WHAT IS NEEDED: Reproduce exactly, and only, the lines of the material below running from the line bearing "trajektoriją." through the line bearing "structure that are". Leave any pictures out.
*** RECORDS FOR PROCESSING
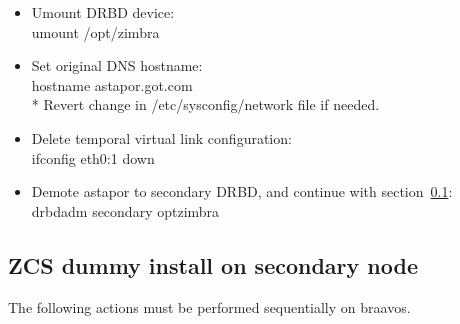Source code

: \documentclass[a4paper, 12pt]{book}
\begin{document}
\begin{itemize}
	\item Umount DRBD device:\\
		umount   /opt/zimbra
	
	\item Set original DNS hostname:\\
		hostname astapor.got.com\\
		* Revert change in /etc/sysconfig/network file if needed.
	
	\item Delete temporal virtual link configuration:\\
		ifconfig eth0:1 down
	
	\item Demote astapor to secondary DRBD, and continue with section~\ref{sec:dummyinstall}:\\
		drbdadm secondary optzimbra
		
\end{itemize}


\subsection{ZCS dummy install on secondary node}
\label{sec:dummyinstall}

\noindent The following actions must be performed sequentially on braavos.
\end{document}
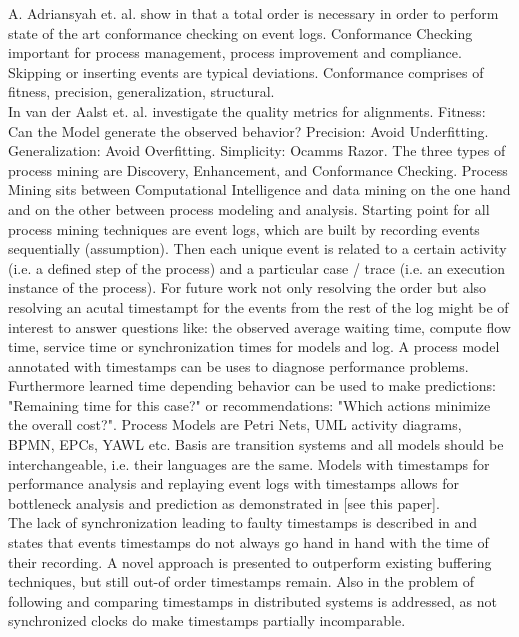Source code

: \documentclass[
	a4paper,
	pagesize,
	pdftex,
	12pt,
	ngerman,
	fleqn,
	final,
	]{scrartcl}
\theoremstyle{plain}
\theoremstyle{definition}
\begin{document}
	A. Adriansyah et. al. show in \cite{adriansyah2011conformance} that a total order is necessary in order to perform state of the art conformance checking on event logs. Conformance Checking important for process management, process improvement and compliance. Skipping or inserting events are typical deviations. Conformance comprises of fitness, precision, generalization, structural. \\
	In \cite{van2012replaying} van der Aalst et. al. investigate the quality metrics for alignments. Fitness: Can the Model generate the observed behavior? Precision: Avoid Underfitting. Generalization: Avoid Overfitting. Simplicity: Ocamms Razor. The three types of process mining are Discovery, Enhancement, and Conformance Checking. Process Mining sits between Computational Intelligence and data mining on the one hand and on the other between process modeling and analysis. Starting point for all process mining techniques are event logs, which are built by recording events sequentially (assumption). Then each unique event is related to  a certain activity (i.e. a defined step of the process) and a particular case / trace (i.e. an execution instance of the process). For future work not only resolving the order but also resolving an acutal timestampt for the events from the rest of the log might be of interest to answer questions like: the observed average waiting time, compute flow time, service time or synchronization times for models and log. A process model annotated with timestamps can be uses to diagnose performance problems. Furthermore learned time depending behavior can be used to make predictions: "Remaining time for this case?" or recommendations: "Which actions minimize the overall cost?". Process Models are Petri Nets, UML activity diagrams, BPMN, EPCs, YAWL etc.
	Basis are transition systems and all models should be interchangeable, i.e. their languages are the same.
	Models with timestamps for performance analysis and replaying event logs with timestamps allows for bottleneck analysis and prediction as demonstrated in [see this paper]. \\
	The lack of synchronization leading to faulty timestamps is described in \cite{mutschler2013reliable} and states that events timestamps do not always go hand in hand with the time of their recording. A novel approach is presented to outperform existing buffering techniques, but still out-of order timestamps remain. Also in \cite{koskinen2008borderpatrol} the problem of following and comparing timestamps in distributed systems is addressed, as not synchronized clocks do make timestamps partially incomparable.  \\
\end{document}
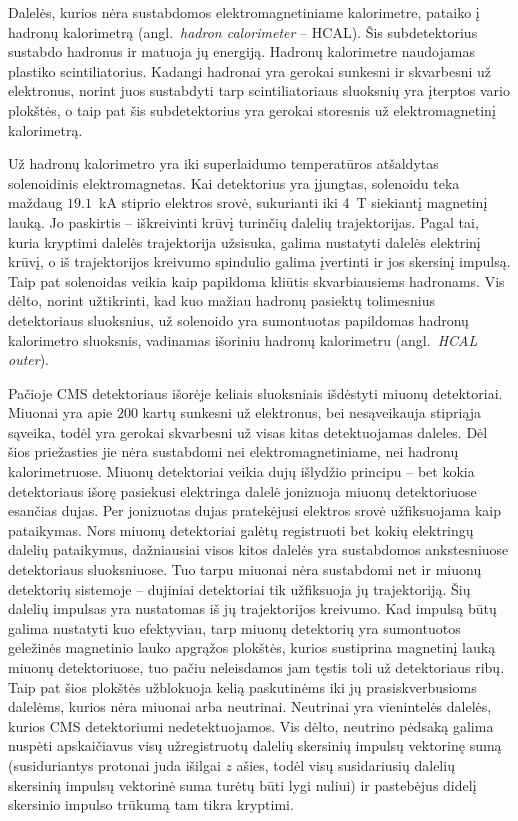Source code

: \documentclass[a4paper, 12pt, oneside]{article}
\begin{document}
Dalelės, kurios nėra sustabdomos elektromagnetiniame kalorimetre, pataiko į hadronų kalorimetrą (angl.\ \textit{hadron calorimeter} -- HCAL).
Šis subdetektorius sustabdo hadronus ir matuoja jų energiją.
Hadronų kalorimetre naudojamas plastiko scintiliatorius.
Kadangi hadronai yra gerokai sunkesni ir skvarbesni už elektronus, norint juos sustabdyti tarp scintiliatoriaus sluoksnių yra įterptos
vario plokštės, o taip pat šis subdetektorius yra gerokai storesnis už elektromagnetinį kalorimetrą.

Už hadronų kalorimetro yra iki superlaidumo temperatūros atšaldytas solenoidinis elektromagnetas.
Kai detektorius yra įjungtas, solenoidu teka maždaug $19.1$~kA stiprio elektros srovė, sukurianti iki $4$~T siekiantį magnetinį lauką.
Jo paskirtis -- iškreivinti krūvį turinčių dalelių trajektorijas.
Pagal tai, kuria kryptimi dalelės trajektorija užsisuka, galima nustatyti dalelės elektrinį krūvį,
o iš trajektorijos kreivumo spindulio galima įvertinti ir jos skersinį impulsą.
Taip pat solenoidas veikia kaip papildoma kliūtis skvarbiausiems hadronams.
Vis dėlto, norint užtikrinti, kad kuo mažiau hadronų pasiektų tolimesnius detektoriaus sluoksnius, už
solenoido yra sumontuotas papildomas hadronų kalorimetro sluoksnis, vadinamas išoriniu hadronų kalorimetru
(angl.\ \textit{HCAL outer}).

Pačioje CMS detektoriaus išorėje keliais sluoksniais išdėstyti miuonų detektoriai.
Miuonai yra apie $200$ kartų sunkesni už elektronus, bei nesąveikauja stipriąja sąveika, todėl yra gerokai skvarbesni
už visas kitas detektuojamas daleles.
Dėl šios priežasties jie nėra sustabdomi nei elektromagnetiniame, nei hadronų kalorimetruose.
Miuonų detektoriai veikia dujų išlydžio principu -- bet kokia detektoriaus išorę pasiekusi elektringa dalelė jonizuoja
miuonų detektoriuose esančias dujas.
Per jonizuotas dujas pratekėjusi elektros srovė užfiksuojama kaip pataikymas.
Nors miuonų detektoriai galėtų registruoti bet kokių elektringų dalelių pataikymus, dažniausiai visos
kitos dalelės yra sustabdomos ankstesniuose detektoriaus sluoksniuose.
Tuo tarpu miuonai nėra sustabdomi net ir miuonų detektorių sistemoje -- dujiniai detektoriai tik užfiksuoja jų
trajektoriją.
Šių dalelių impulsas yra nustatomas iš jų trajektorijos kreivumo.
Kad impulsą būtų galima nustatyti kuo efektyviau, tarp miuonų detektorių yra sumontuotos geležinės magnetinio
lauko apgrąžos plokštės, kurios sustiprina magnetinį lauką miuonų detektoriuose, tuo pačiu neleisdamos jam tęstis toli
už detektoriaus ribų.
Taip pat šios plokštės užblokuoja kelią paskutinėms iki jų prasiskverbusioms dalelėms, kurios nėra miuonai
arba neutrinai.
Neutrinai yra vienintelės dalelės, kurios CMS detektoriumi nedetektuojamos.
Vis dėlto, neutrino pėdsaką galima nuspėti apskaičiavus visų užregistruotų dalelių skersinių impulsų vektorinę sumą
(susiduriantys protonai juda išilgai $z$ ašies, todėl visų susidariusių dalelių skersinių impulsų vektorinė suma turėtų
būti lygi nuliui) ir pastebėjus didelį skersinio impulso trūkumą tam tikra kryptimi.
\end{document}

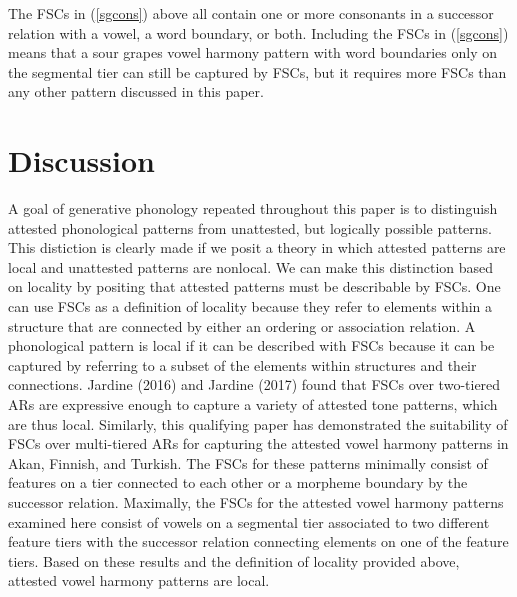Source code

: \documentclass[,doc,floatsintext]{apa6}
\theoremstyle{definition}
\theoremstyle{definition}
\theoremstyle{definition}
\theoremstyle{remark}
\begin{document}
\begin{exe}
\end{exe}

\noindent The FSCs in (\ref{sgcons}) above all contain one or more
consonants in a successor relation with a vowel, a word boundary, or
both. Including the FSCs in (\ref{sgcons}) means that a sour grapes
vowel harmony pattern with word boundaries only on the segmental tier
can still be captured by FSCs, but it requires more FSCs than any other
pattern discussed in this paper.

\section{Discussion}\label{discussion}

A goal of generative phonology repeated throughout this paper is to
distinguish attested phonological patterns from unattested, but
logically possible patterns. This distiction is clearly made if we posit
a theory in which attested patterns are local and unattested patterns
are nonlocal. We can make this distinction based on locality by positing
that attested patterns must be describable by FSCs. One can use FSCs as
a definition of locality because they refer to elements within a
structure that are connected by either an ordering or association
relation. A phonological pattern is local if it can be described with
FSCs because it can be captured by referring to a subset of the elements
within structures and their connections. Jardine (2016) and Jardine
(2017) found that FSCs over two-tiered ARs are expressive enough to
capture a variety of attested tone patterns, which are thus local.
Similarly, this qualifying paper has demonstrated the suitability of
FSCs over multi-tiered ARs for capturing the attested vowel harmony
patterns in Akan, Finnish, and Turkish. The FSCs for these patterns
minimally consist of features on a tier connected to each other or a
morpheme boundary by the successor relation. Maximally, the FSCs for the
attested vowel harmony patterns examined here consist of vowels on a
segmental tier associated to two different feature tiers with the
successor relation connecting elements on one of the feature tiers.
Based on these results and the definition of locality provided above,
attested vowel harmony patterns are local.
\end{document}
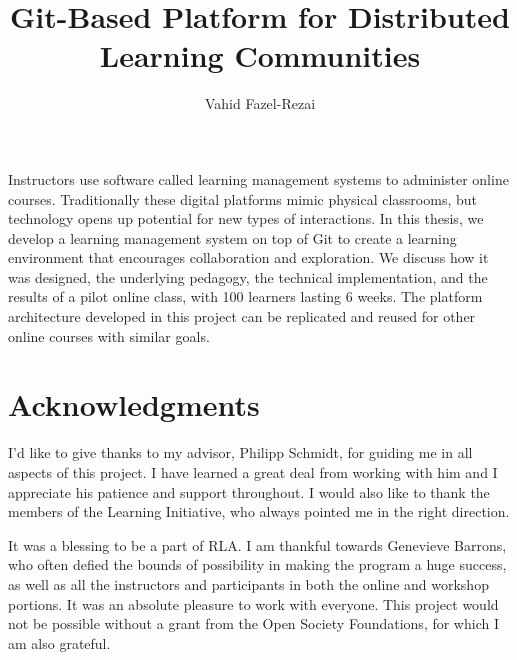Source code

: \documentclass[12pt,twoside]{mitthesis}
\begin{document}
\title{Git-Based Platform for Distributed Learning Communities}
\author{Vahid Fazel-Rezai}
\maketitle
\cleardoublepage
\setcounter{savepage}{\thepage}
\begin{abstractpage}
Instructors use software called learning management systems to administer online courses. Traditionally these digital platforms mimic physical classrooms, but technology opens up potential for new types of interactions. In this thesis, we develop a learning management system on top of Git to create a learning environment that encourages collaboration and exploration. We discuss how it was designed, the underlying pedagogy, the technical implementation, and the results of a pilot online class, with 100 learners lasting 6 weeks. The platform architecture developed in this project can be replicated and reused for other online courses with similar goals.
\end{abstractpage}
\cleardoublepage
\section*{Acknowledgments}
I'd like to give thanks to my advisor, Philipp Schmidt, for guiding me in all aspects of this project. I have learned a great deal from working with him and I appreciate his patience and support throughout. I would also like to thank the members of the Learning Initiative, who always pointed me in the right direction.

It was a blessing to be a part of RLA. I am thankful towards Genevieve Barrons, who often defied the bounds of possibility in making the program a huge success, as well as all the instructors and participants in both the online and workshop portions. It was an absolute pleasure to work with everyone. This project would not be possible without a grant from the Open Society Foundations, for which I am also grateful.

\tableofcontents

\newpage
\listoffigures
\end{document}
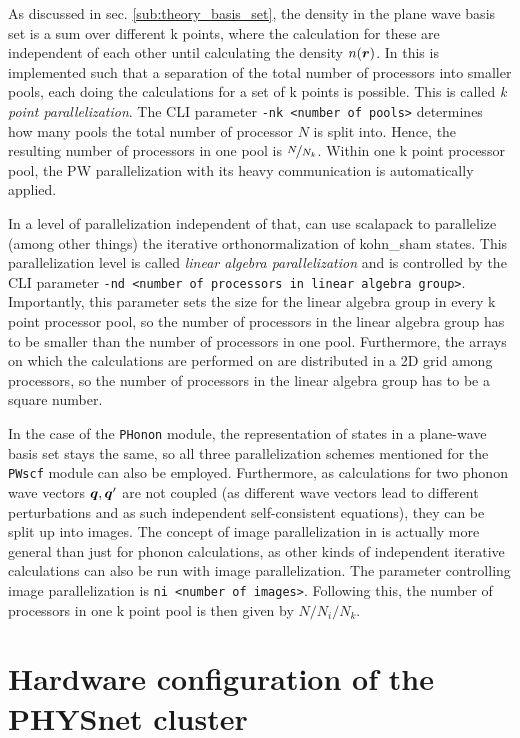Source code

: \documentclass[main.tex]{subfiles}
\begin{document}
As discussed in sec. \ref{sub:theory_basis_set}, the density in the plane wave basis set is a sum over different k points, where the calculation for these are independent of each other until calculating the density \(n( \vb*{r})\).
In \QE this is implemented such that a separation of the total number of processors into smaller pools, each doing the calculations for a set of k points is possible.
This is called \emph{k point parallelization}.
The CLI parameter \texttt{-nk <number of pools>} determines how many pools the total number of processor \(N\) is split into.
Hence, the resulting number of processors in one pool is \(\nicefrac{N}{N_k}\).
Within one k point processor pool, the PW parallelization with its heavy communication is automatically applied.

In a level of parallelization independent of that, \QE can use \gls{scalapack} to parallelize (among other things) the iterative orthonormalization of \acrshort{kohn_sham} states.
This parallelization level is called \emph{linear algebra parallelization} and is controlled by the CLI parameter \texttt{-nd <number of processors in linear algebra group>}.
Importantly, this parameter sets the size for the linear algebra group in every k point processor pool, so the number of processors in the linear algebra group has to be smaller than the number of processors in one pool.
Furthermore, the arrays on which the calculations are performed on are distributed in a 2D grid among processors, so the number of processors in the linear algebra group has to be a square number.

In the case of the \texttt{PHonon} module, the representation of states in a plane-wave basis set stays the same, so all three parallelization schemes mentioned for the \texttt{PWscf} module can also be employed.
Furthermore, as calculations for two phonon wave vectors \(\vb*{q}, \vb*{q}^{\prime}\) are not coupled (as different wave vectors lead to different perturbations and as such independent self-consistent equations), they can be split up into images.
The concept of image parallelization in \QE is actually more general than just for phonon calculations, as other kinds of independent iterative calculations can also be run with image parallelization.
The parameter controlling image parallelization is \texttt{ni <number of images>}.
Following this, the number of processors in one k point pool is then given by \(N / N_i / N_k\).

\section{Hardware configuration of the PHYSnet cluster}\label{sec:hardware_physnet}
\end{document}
******
RESULT:
trajektoriją.
Šių dalelių impulsas yra nustatomas iš jų trajektorijos kreivumo.
Kad impulsą būtų galima nustatyti kuo efektyviau, tarp miuonų detektorių yra sumontuotos geležinės magnetinio
lauko apgrąžos plokštės, kurios sustiprina magnetinį lauką miuonų detektoriuose, tuo pačiu neleisdamos jam tęstis toli
už detektoriaus ribų.
Taip pat šios plokštės užblokuoja kelią paskutinėms iki jų prasiskverbusioms dalelėms, kurios nėra miuonai
arba neutrinai.
Neutrinai yra vienintelės dalelės, kurios CMS detektoriumi nedetektuojamos.
Vis dėlto, neutrino pėdsaką galima nuspėti apskaičiavus visų užregistruotų dalelių skersinių impulsų vektorinę sumą
(susiduriantys protonai juda išilgai $z$ ašies, todėl visų susidariusių dalelių skersinių impulsų vektorinė suma turėtų
būti lygi nuliui) ir pastebėjus didelį skersinio impulso trūkumą tam tikra kryptimi.
\end{document}

Source code

: \documentclass[,doc,floatsintext]{apa6}
\theoremstyle{definition}
\theoremstyle{definition}
\theoremstyle{definition}
\theoremstyle{remark}
\begin{document}
\begin{exe}
\end{exe}

\noindent The FSCs in (\ref{sgcons}) above all contain one or more
consonants in a successor relation with a vowel, a word boundary, or
both. Including the FSCs in (\ref{sgcons}) means that a sour grapes
vowel harmony pattern with word boundaries only on the segmental tier
can still be captured by FSCs, but it requires more FSCs than any other
pattern discussed in this paper.

\section{Discussion}\label{discussion}

A goal of generative phonology repeated throughout this paper is to
distinguish attested phonological patterns from unattested, but
logically possible patterns. This distiction is clearly made if we posit
a theory in which attested patterns are local and unattested patterns
are nonlocal. We can make this distinction based on locality by positing
that attested patterns must be describable by FSCs. One can use FSCs as
a definition of locality because they refer to elements within a
structure that are connected by either an ordering or association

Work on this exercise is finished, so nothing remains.